Les Jeux olympiques sont depuis longtemps un enjeu pour le pays organisateur qu’il soit dictatorial (Berlin 1936, Moscou 1980) ou démocratique même s’ils appartiennent de droit aux sportifs. Souvenons-nous en 1968 à Mexico deux coureurs Noirs Américains brandirent le poing et baissèrent la tête; en 1972, à Munich, quand un commando palestinien s’empara des athlètes israéliens! En 2008 une centaine d’athlètes a signé une adresse au Président chinois, Hu Jintao, pour contourner la directive du comité olympique veillant à ce que nulle protestation ne vienne courroucer les autorités pékinoises.¹
Notre époque ne sait plus tellement distinguer ce qui relève des jeux de ce qui relève de la politique. Les attaques menées contre la Chine via le Tibet et le Xinjiang (Ouïgours) ont montré que ces coups de canif répétés servaient à tester le degré de solidité du régime. Idem pour les reportages faits pour souligner, à juste titre, les conditions terribles des travailleurs-paysans rameutés vers la capitale pour mener à terme le chantier olympique et pour les protestations contre la censure de l’Internet dans l’enceinte olympique( et non hors)

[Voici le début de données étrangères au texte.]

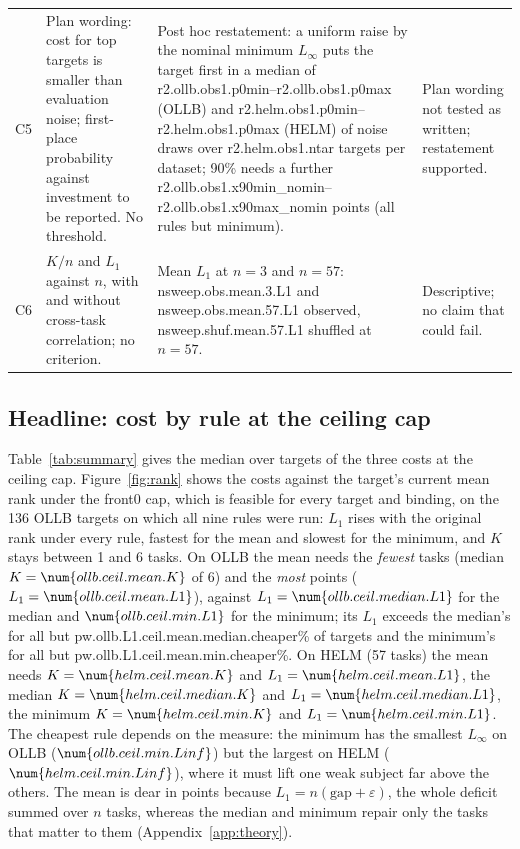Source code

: \begin{table}[t]
\begin{tabular}{@{}p{0.3in} p{1.4in} p{2.3in} p{0.8in}@{}}
C5 & Plan wording: cost for top targets is smaller than evaluation noise; first-place probability against investment to be reported. No threshold. & Post hoc restatement: a uniform raise by the nominal minimum $L_\infty$ puts the target first in a median of \num{r2.ollb.obs1.p0min}--\num{r2.ollb.obs1.p0max} (OLLB) and \num{r2.helm.obs1.p0min}--\num{r2.helm.obs1.p0max} (HELM) of noise draws over \num{r2.helm.obs1.ntar} targets per dataset; 90\% needs a further \num{r2.ollb.obs1.x90min_nomin}--\num{r2.ollb.obs1.x90max_nomin} points (all rules but minimum). & Plan wording not tested as written; restatement supported. \\
C6 & $K/n$ and $L_1$ against $n$, with and without cross-task correlation; no criterion. & Mean $L_1$ at $n=3$ and $n=57$: \num{nsweep.obs.mean.3.L1} and \num{nsweep.obs.mean.57.L1} observed, \num{nsweep.shuf.mean.57.L1} shuffled at $n=57$. & Descriptive; no claim that could fail. \\
\bottomrule
\end{tabular}
\end{table}

\subsection{Headline: cost by rule at the ceiling cap}\label{sec:headline}
Table~\ref{tab:summary} gives the median over targets of the three costs at the ceiling cap. Figure~\ref{fig:rank} shows the costs against the target's current mean rank under the \textsf{front0} cap, which is feasible for every target and binding, on the 136 OLLB targets on which all nine rules were run: $L_1$ rises with the original rank under every rule, fastest for the mean and slowest for the minimum, and $K$ stays between 1 and 6 tasks.
On OLLB the mean needs the \emph{fewest} tasks (median $K=\num{ollb.ceil.mean.K}$ of 6) and the \emph{most} points ($L_1=\num{ollb.ceil.mean.L1}$), against $L_1=\num{ollb.ceil.median.L1}$ for the median and $\num{ollb.ceil.min.L1}$ for the minimum; its $L_1$ exceeds the median's for all but \num{pw.ollb.L1.ceil.mean.median.cheaper}\% of targets and the minimum's for all but \num{pw.ollb.L1.ceil.mean.min.cheaper}\%.
On HELM (57 tasks) the mean needs $K=\num{helm.ceil.mean.K}$ and $L_1=\num{helm.ceil.mean.L1}$, the median $K=\num{helm.ceil.median.K}$ and $L_1=\num{helm.ceil.median.L1}$, the minimum $K=\num{helm.ceil.min.K}$ and $L_1=\num{helm.ceil.min.L1}$.
The cheapest rule depends on the measure: the minimum has the smallest $L_\infty$ on OLLB ($\num{ollb.ceil.min.Linf}$) but the largest on HELM ($\num{helm.ceil.min.Linf}$), where it must lift one weak subject far above the others.
The mean is dear in points because $L_1=n(\text{gap}+\varepsilon)$, the whole deficit summed over $n$ tasks, whereas the median and minimum repair only the tasks that matter to them (Appendix~\ref{app:theory}).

Ce mélange de politique, de social, de « liberté » ne donne pas une forme solide au cadre olympique. Les Chinois le comprennent très bien en veillant à rappeler pendant le spectacle toute l’ancienneté de leur pays et en acceptant de reprendre les formules consacrées dont « un monde, un rêve. » C’est dire que la Chine saisit bien le message global à diffuser pour répondre aux canons moraux de ce début du IIIe millénaire. Les sportifs, au milieu, ne servent que peu : leurs prouesses, après les examens antidopages, ne sont-elles pas secondaires? et l’on fait fit de la qualité de l’air absolument exécrable dans cette capitale. Mais le parti communiste ayant décrété « l’air pur » pendant vingt jours, ils affecteront de respirer heureusement.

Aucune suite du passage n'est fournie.